EXERCISE GOAL
Transcribe the records that follow exactly. Skip the pictures.
Start of AVAILABLE DATA
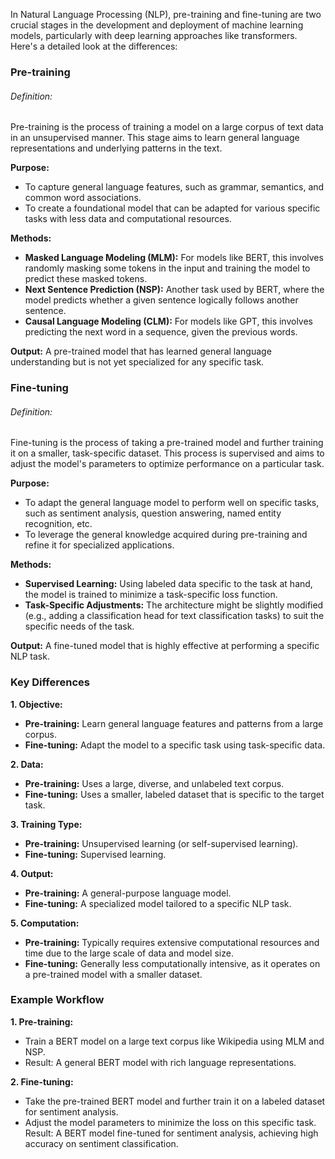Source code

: In Natural Language Processing (NLP), pre-training and fine-tuning are two crucial stages in the development and deployment of machine learning models, particularly with deep learning approaches like transformers. Here's a detailed look at the differences:

### Pre-training

###### Definition:
Pre-training is the process of training a model on a large corpus of text data in an unsupervised manner. This stage aims to learn general language representations and underlying patterns in the text.

**Purpose:**

- To capture general language features, such as grammar, semantics, and common word associations.
- To create a foundational model that can be adapted for various specific tasks with less data and computational resources.

**Methods:**

- **Masked Language Modeling (MLM):** For models like BERT, this involves randomly masking some tokens in the input and training the model to predict these masked tokens.
- **Next Sentence Prediction (NSP):** Another task used by BERT, where the model predicts whether a given sentence logically follows another sentence.
- **Causal Language Modeling (CLM):** For models like GPT, this involves predicting the next word in a sequence, given the previous words.

**Output:**
A pre-trained model that has learned general language understanding but is not yet specialized for any specific task.

### Fine-tuning

###### Definition:
Fine-tuning is the process of taking a pre-trained model and further training it on a smaller, task-specific dataset. This process is supervised and aims to adjust the model's parameters to optimize performance on a particular task.

**Purpose:**

- To adapt the general language model to perform well on specific tasks, such as sentiment analysis, question answering, named entity recognition, etc.
- To leverage the general knowledge acquired during pre-training and refine it for specialized applications.

**Methods:**

- **Supervised Learning:** Using labeled data specific to the task at hand, the model is trained to minimize a task-specific loss function.
- **Task-Specific Adjustments:** The architecture might be slightly modified (e.g., adding a classification head for text classification tasks) to suit the specific needs of the task.

**Output:**
A fine-tuned model that is highly effective at performing a specific NLP task.

### Key Differences
**1. Objective:**

- **Pre-training:** Learn general language features and patterns from a large corpus.
- **Fine-tuning:** Adapt the model to a specific task using task-specific data.

**2. Data:**

- **Pre-training:** Uses a large, diverse, and unlabeled text corpus.
- **Fine-tuning:** Uses a smaller, labeled dataset that is specific to the target task.

**3. Training Type:**

- **Pre-training:** Unsupervised learning (or self-supervised learning).
- **Fine-tuning:** Supervised learning.

**4. Output:**

- **Pre-training:** A general-purpose language model.
- **Fine-tuning:** A specialized model tailored to a specific NLP task.

**5. Computation:**

- **Pre-training:** Typically requires extensive computational resources and time due to the large scale of data and model size.
- **Fine-tuning:** Generally less computationally intensive, as it operates on a pre-trained model with a smaller dataset.

### Example Workflow

**1. Pre-training:**

- Train a BERT model on a large text corpus like Wikipedia using MLM and NSP.
- Result: A general BERT model with rich language representations.

**2. Fine-tuning:**

- Take the pre-trained BERT model and further train it on a labeled dataset for sentiment analysis.
- Adjust the model parameters to minimize the loss on this specific task.
Result: A BERT model fine-tuned for sentiment analysis, achieving high accuracy on sentiment classification.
End of AVAILABLE DATA
ANSWER SECTION
Source code

: In Natural Language Processing (NLP), pre-training and fine-tuning are two crucial stages in the development and deployment of machine learning models, particularly with deep learning approaches like transformers. Here's a detailed look at the differences:

### Pre-training

###### Definition:
Pre-training is the process of training a model on a large corpus of text data in an unsupervised manner. This stage aims to learn general language representations and underlying patterns in the text.

**Purpose:**

- To capture general language features, such as grammar, semantics, and common word associations.
- To create a foundational model that can be adapted for various specific tasks with less data and computational resources.

**Methods:**

- **Masked Language Modeling (MLM):** For models like BERT, this involves randomly masking some tokens in the input and training the model to predict these masked tokens.
- **Next Sentence Prediction (NSP):** Another task used by BERT, where the model predicts whether a given sentence logically follows another sentence.
- **Causal Language Modeling (CLM):** For models like GPT, this involves predicting the next word in a sequence, given the previous words.

**Output:**
A pre-trained model that has learned general language understanding but is not yet specialized for any specific task.

### Fine-tuning

###### Definition:
Fine-tuning is the process of taking a pre-trained model and further training it on a smaller, task-specific dataset. This process is supervised and aims to adjust the model's parameters to optimize performance on a particular task.

**Purpose:**

- To adapt the general language model to perform well on specific tasks, such as sentiment analysis, question answering, named entity recognition, etc.
- To leverage the general knowledge acquired during pre-training and refine it for specialized applications.

**Methods:**

- **Supervised Learning:** Using labeled data specific to the task at hand, the model is trained to minimize a task-specific loss function.
- **Task-Specific Adjustments:** The architecture might be slightly modified (e.g., adding a classification head for text classification tasks) to suit the specific needs of the task.

**Output:**
A fine-tuned model that is highly effective at performing a specific NLP task.

### Key Differences
**1. Objective:**

- **Pre-training:** Learn general language features and patterns from a large corpus.
- **Fine-tuning:** Adapt the model to a specific task using task-specific data.

**2. Data:**

- **Pre-training:** Uses a large, diverse, and unlabeled text corpus.
- **Fine-tuning:** Uses a smaller, labeled dataset that is specific to the target task.

**3. Training Type:**

- **Pre-training:** Unsupervised learning (or self-supervised learning).
- **Fine-tuning:** Supervised learning.

**4. Output:**

- **Pre-training:** A general-purpose language model.
- **Fine-tuning:** A specialized model tailored to a specific NLP task.

**5. Computation:**

- **Pre-training:** Typically requires extensive computational resources and time due to the large scale of data and model size.
- **Fine-tuning:** Generally less computationally intensive, as it operates on a pre-trained model with a smaller dataset.

### Example Workflow

**1. Pre-training:**

- Train a BERT model on a large text corpus like Wikipedia using MLM and NSP.
- Result: A general BERT model with rich language representations.

**2. Fine-tuning:**

- Take the pre-trained BERT model and further train it on a labeled dataset for sentiment analysis.
- Adjust the model parameters to minimize the loss on this specific task.
Result: A BERT model fine-tuned for sentiment analysis, achieving high accuracy on sentiment classification.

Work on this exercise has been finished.